In regard to cyberattacks originating from China, Fiorina said:

…these Chinese cyberattacks are an act of aggression on the United States, and they must stop. It is also true that our government has to be more competent about detecting and repelling those attacks.”

Fiorina asserted that’s it’s time to fight the new aggression that China is bringing:

“I would say first that we are going to be more aggressive in helping our allies in that region push back against new Chinese aggression, whether those allies are Australia or Japan or the Philippines.

I would be conducting, actually now, at a moment when China’s economy is wavering a bit, I would be conducting more flyovers on the South China Sea. We cannot permit China to control a trade route through which passes $5 trillion worth of goods and services every year.”

Chinese President Xi Jinping is scheduled to meet with President Obama next month at The White House, and Fiorina is not mincing words when it comes to the political stance of the Chinese government:

“China has made a bargain with their people. Their people have accepted a repressive totalitarian regime in exchange for economic growth.”

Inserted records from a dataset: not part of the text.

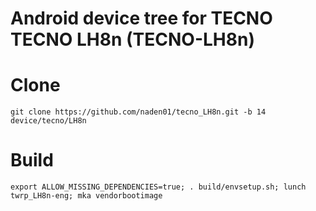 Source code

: # Android device tree for TECNO TECNO LH8n (TECNO-LH8n)

# Clone
    git clone https://github.com/naden01/tecno_LH8n.git -b 14 device/tecno/LH8n

# Build
    export ALLOW_MISSING_DEPENDENCIES=true; . build/envsetup.sh; lunch twrp_LH8n-eng; mka vendorbootimage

Fiorina said her business experience in China gives her insight into the country’s business and educational practices, and its relation to United States intellectual property:

“I have been doing business in China for decades, and I will tell you that yeah, the Chinese can take a test, but what they can’t do is innovate. They are not terribly imaginative. They’re not entrepreneurial, they don’t innovate, that is why they are stealing our intellectual property.”

China, along with the Middle East, is shaping up to be a dominant subject when it comes to foreign policy and the 2016 presidential election.